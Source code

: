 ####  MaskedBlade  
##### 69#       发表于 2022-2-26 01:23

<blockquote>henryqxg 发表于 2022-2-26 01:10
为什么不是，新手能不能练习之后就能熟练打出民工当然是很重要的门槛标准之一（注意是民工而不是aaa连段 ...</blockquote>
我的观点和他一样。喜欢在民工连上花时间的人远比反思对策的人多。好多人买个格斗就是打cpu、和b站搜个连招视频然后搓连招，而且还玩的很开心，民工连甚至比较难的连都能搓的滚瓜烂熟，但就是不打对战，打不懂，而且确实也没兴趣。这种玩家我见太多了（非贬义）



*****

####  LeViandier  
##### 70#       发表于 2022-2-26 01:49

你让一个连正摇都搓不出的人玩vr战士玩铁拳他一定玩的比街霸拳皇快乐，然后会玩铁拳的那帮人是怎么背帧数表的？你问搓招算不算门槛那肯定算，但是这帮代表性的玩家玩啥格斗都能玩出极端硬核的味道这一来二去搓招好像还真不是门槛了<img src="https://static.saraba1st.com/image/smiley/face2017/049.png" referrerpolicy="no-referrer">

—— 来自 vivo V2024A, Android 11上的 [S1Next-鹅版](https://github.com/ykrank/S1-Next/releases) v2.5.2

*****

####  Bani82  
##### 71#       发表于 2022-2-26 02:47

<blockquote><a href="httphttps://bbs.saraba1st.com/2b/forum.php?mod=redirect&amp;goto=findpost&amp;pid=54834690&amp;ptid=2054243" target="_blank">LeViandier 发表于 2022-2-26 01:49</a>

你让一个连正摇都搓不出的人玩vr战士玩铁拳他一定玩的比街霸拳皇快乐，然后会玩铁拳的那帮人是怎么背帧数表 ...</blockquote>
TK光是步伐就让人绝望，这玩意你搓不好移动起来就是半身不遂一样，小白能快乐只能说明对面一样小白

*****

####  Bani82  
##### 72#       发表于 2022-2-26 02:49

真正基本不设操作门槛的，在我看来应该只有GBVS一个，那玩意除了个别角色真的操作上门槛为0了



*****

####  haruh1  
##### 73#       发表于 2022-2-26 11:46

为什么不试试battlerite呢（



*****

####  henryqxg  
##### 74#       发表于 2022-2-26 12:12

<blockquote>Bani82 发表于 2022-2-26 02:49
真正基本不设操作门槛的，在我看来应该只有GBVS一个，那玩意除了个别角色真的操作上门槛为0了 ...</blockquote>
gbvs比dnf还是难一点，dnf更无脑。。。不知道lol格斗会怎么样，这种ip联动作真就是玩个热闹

···

• **PROBLEM TO WORK ON**:
Each line above that has the word "真正基本不设操作门槛的" must be copied.

• **PROBLEM SOLUTION**:
真正基本不设操作门槛的，在我看来应该只有GBVS一个，那玩意除了个别角色真的操作上门槛为0了
真正基本不设操作门槛的，在我看来应该只有GBVS一个，那玩意除了个别角色真的操作上门槛为0了 ...</blockquote>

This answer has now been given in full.